To use our time differently and to explore new passions. Gnocchi takes time (and patience) to make. Because of this, the dish is typically saved for Christmas or special holidays. Before the pandemic, this dish was a rarity in my household, and I came to find myself making it less and less outside of the restaurant. This last year has given me pause, to recognize and treasure these traditions, and to commit to their continuation. It is often difficult in our modern culture to remember that not everything is about speed and convenience. Sometimes the process is as important as the result.

Cooking is more than what is put on the plate. It becomes an experience and history. It is also therapy. Like the post-war Italians who transformed acute poverty into culinary ingenuity, we too have the opportunity to reconstruct the turmoil of this pandemic into prosperity in the kitchen. More importantly, to have the time to connect through food with those in our lives we love most. We have now been afforded the time to approach cooking with abandon, to experiment and play. Whether you are cooking for yourself, your family, your neighbour or whoever is in your bubble, embrace the intoxicating freedom to fail. If your family is anything like mine, they will forgive your kitchen mishaps, however, they won’t ever let you forget it!

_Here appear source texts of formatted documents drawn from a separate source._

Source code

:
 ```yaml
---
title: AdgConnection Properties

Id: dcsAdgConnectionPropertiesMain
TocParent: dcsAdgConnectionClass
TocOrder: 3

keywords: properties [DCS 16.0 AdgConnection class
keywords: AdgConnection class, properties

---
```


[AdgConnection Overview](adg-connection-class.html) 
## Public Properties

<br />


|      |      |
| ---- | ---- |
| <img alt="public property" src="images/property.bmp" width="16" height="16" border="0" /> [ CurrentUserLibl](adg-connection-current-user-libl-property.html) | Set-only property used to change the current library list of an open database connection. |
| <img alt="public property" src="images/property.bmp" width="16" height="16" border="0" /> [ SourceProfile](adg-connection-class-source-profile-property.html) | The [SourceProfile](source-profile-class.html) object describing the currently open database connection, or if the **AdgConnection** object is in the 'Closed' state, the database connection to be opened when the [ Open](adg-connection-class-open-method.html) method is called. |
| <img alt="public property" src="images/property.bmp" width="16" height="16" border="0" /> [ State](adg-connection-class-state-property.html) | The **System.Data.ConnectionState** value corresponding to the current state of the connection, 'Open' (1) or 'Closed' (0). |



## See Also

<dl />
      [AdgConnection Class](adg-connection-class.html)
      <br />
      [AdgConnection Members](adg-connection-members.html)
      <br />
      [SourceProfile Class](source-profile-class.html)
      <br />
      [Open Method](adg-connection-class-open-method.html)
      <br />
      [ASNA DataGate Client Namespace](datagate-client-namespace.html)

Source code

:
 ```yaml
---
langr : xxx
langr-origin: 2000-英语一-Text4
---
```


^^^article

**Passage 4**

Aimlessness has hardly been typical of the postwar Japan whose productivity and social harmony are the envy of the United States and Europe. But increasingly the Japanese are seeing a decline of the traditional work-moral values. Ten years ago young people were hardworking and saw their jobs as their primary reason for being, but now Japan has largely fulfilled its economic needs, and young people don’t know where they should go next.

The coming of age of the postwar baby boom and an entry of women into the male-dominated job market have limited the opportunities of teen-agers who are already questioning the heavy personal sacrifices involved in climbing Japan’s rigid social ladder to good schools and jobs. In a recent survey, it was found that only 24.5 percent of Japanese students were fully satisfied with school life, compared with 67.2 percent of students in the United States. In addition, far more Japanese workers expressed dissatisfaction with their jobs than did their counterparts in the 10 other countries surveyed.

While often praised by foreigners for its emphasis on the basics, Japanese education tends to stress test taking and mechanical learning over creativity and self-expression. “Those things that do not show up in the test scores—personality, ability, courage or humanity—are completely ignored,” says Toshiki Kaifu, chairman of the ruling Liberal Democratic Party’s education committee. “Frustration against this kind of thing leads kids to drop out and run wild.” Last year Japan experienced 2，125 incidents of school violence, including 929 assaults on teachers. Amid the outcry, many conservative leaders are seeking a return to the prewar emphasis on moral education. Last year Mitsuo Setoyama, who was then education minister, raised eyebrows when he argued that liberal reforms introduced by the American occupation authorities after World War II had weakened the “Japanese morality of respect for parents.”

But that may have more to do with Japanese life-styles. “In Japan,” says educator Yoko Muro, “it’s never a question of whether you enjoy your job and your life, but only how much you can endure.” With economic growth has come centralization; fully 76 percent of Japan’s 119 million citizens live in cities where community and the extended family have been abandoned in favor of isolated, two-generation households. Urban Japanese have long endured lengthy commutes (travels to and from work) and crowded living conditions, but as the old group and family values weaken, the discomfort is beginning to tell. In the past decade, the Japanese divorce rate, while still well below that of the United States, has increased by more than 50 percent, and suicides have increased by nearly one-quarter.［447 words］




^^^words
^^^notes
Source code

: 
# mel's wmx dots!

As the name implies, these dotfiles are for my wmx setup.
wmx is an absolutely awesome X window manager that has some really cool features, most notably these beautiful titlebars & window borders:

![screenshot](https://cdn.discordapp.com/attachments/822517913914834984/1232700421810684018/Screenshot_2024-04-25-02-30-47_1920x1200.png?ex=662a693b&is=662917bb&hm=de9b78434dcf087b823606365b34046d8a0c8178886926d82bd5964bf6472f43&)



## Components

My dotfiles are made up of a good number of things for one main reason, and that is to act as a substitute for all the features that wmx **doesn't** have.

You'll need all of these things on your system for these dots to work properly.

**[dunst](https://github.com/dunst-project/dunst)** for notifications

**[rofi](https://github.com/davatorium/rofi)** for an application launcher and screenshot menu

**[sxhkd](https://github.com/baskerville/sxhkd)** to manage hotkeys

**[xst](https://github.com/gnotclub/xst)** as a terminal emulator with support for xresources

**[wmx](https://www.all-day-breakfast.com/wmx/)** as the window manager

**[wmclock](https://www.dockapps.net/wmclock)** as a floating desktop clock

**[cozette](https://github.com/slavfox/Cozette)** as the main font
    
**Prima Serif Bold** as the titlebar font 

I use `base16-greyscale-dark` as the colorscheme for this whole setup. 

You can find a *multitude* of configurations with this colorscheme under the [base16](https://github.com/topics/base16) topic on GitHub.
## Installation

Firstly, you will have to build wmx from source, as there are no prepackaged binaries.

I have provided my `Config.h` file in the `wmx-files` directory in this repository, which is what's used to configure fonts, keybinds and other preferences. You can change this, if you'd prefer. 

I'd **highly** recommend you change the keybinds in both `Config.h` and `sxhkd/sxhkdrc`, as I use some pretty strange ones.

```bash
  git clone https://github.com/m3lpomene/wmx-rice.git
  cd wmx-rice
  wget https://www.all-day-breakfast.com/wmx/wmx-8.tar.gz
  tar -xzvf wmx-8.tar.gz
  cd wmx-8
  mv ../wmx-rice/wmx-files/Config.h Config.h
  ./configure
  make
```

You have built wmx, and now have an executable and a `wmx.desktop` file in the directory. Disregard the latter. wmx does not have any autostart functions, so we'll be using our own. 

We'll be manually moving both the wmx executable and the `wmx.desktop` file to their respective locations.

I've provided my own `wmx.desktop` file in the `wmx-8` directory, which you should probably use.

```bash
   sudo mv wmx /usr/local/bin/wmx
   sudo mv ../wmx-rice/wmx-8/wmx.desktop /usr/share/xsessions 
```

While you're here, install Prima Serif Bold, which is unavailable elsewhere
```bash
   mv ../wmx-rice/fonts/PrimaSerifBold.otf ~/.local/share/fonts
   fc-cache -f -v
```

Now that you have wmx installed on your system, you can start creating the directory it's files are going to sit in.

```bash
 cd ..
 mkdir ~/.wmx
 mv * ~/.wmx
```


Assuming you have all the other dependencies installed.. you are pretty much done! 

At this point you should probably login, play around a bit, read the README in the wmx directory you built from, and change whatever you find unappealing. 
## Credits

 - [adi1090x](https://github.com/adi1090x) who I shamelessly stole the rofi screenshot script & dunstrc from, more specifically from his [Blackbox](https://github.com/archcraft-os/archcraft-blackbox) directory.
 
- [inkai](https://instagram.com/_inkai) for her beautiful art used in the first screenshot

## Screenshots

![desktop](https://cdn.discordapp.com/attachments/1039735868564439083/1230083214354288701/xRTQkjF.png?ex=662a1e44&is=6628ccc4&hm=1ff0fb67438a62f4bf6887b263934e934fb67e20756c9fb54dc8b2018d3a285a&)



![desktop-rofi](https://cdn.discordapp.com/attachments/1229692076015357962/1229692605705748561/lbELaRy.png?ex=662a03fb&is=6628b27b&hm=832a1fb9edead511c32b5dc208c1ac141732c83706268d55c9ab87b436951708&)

As an all-sensory experience, memories and food are intrinsically linked. From seeing my mother making Gnocchi, I have realized these memories are not contained within our own experiences and immediate recollections. They can stretch across generations, and forge links between our ancestors through the transferral of knowledge, skills, and resourcefulness. As I make Gnocchi more frequently these days, I look down at my own hands. I see my mom's hands, my Nonna's hands, and also with pride, my contribution to the preservation of this tradition.

Nonna’s Gnocchi
Ingredients
  • 4lbs Yukon Gold Potatoes – Cooked and Riced
  • 1 Egg Yolk
  • 2 Teaspoons Kosher Salt
  • 3 ½ Cups All-Purpose Flour
  • ½ Cup Grated Parmigiana Cheese
  • Extra Flour for Dusting
Method
  1. Boil Yukon Gold potatoes in salted water until tender enough that a butter knife will pass through with some resistance.
  2. Drain the potatoes and allow them to cool.
  3. Peel and rice the potatoes.
  4. Add all ingredients together in a mixer and knead with the paddle attachment.
  5. Remove, and work on a floured surface, rolling the dough out into long strips, ensuring to add in more flour if necessary to achieve a slightly dry consistency. Gnocchi shouldn’t be sticky to cut.
  6. Cut the long strips into small dumplings.
  7. Blanch in salted water until they float.
  8. Plunge into an ice bath to cool.
  9. Heat in whatever sauce you like.